Average Panama Canal passage wait times for Asia-bound LNG tankers from the US Gulf Coast without reservations are up to 13 days, the Panama Canal Authority has reported.
The wait times for Asia-bound cargoes have increased since the delays began in earnest in late October, while they have decreased for cargoes headed in the other direction.
The ongoing constraints come at a time of surging export activity by the world’s third-largest producer of the super-chilled fuel based on capacity. Officials originally blamed fog, higher-than-average arrivals and additional safety procedures to prevent further spread of the coronavirus. In a statement to S&P Global Platts on Dec. 23, the Canal Authority cited the combination of global economic recovery and peak LNG season for the latest extended wait times.
“While the Canal currently maintains two booking (reservation) slots for LNG vessels per day, we frequently work to transit more vessels if the vessel mix that day allows, and and we have been able to transit three vessels on a given day, depending on the transit mix and operational conditions,” the Canal Authority said.
LNG vessels that arrive with reservations transit the Canal promptly. For those without reservations, the average waiting time as of late afternoon Dec. 23 was four days for vessels headed northbound to the Atlantic and 13 days for vessels headed southbound to the Pacific, the Canal Authority said. That compares with wait times in late October, according to market participants, of six to eight days for northbound transits and four to six days for southbound transits.
According to the Canal Authority, as of late Dec. 23, there were three non-booked LNG tankers waiting to transit, of which two were southbound and one was northbound. So far during the month, as of Dec. 23, the Canal has had 35 LNG transits, of which 11, or almost a third, have arrived without reservations.

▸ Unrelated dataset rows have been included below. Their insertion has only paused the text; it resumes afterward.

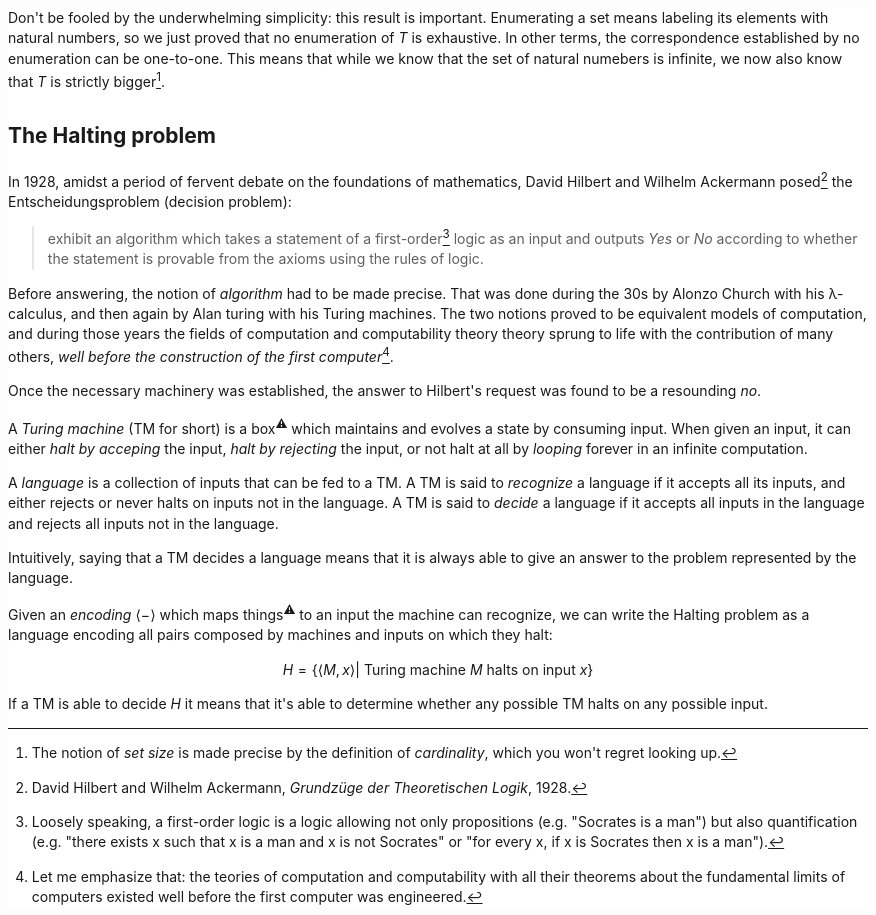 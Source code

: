 [^complementary]: Taking the complement means swapping $0$s for $1$s and vice versa.

Don't be fooled by the underwhelming simplicity: this result is important.
Enumerating a set means labeling its elements with natural numbers, so we just proved that no enumeration of $T$ is exhaustive.
In other terms, the correspondence established by no enumeration can be one-to-one.
This means that while we know that the set of natural numebers is infinite, we now also know that $T$ is strictly bigger[^cardinality].

[^cardinality]: The notion of _set size_ is made precise by the definition of _cardinality_, which you won't regret looking up.


## The Halting problem

In 1928, amidst a period of fervent debate on the foundations of mathematics, David Hilbert and Wilhelm Ackermann posed[^Hil28] the Entscheidungsproblem (decision problem):

[^Hil28]: David Hilbert and Wilhelm Ackermann, _Grundzüge der Theoretischen Logik_, 1928.

> exhibit an algorithm which takes a statement of a first-order[^first-order-logic] logic as an input and outputs _Yes_ or _No_ according to whether the statement is provable from the axioms using the rules of logic.

[^first-order-logic]: Loosely speaking, a first-order logic is a logic allowing not only propositions (e.g. "Socrates is a man") but also quantification (e.g. "there exists x such that x is a man and x is not Socrates" or "for every x, if x is Socrates then x is a man").

Before answering, the notion of _algorithm_ had to be made precise.
That was done during the 30s by Alonzo Church with his λ-calculus, and then again by Alan turing with his Turing machines.
The two notions proved to be equivalent models of computation, and during those years the fields of computation and computability theory theory sprung to life with the contribution of many others, _well before the construction of the first computer_[^predated-pcs].

[^predated-pcs]: Let me emphasize that: the teories of computation and computability with all their theorems about the fundamental limits of computers existed well before the first computer was engineered.

Once the necessary machinery was established, the answer to Hilbert's request was found to be a resounding _no_.

A _Turing machine_ (TM for short) is a box<sup>⚠</sup> which maintains and evolves a state by consuming input.
When given an input, it can either _halt by acceping_ the input, _halt by rejecting_ the input, or not halt at all by _looping_ forever in an infinite computation.

A _language_ is a collection of inputs that can be fed to a TM.
A TM is said to _recognize_ a language if it accepts all its inputs, and either rejects or never halts on inputs not in the language.
A TM is said to _decide_ a language if it accepts all inputs in the language and rejects all inputs not in the language.

Intuitively, saying that a TM decides a language means that it is always able to give an answer to the problem represented by the language.

Given an _encoding_ $\langle-\rangle$ which maps things<sup>⚠</sup> to an input the machine can recognize, we can write the Halting problem as a language encoding all pairs composed by machines and inputs on which they halt:

$$
H = \left\{ \left\langle M, x \right\rangle \vert \mathrm{\ Turing\ machine\ } M \mathrm{\ halts\ on\ input\ } x \right\}
$$

If a TM is able to decide $H$ it means that it's able to determine whether any possible TM halts on any possible input.


[^yeah]: Yeah, it's definitely not because I wouldn't be able to delve into the full detail even if I wanted to. Definitely not.
[^Can91]: Georg Cantor, _Uber eine elementare Frage der Mannigfaltigkeitslehre_, 1891.
[^that-depends]: Halting problems for simpler computation models are decidable, but we're interested in Turing machines because they are deemed to be universal in the sense implied by the [Church-Turing Thesis](https://plato.stanford.edu/entries/church-turing/).
[^that-really-depends]: Interestingly, the Halting problem restricted to physical computers can be decided by Turing machines, because the forme have finite memory and the latter can successfully simulate them having infinite memory. It is the general problem which cannot be decided.
[^enumerable-tm]: A Turing machine is mathematically represented by a combination of finite objects; with some effort one can find an encoding to represent it with a finite number of symbols and order them lexicographically to obtain an enumeration. 
[^God31]: Kurt Gödel, _On Formally Undecidable Propositions of Principia Mathematica and Related Systems I_, 1931.
[^Law69]: William Lawvere, _Diagonal Arguments and Cartesian Closed Categories_, 1969.
[^where-is-diag]: You might be wondering where the _diagonal flavour_ has gone to, in Lawvere's theorem. It's all in the definition of $\phi\colon A\to B^A$ and you'll be able to clearly see how [if you're interested](https://ncatlab.org/nlab/show/Lawvere's+fixed+point+theorem).
[^Law08]: [An interview with F. William Lawvere](http://www.mat.uc.pt/~picado/lawvere/interview.pdf), 2008.
[^Yan03]: Noson S. Yanofsky, [_A Universal Approach to Self-Referential Paradoxes, Incompleteness and Fixed Points_](https://arxiv.org/pdf/math/0305282.pdf), 2003.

“Waiting times are updated and sent to customers on a daily basis and can vary depending on factors such as vessel mix, transit restrictions, number of booked vessels, and weather,” the Canal Authority said.
A spokeswoman did not immediately respond to a request Dec. 24 for an update. An automated message said officials were not in the office due to the Christmas holiday.
Spot Asia LNG prices advanced a fourth day on Dec. 24. The Platts JKM for February was assessed 23.6 cents/MMBtu higher day on day at $11.811/MMBtu. The benchmark for spot LNG delivered to Northeast Asia had jumped above $12/MMBtu earlier in December, an almost sevenfold increase since JKM’s historic low on April 28 at $1.825/MMBtu.
The higher spot prices have incentivized a strong pickup in US LNG exports to Asia, which has been bolstered by a ramp in new export capacity. However, the long wait times for unreserved vessels at the Panama Canal have also forced many US LNG cargoes to sail eastward, avoiding the Canal altogether and adding a considerable cost to the overall voyage.
High tanker charter rates, in turn, was part of the reason for an increase in cancellations of US LNG cargoes scheduled to be delivered in February, compared with January.
US LNG feedgas nominations totaled 11.02 Bcf/d on Dec. 24, up from 10.99 Bcf/d on Dec. 23 but below the record 11.58 Bcf/d on Dec. 13, Platts Analytics data show.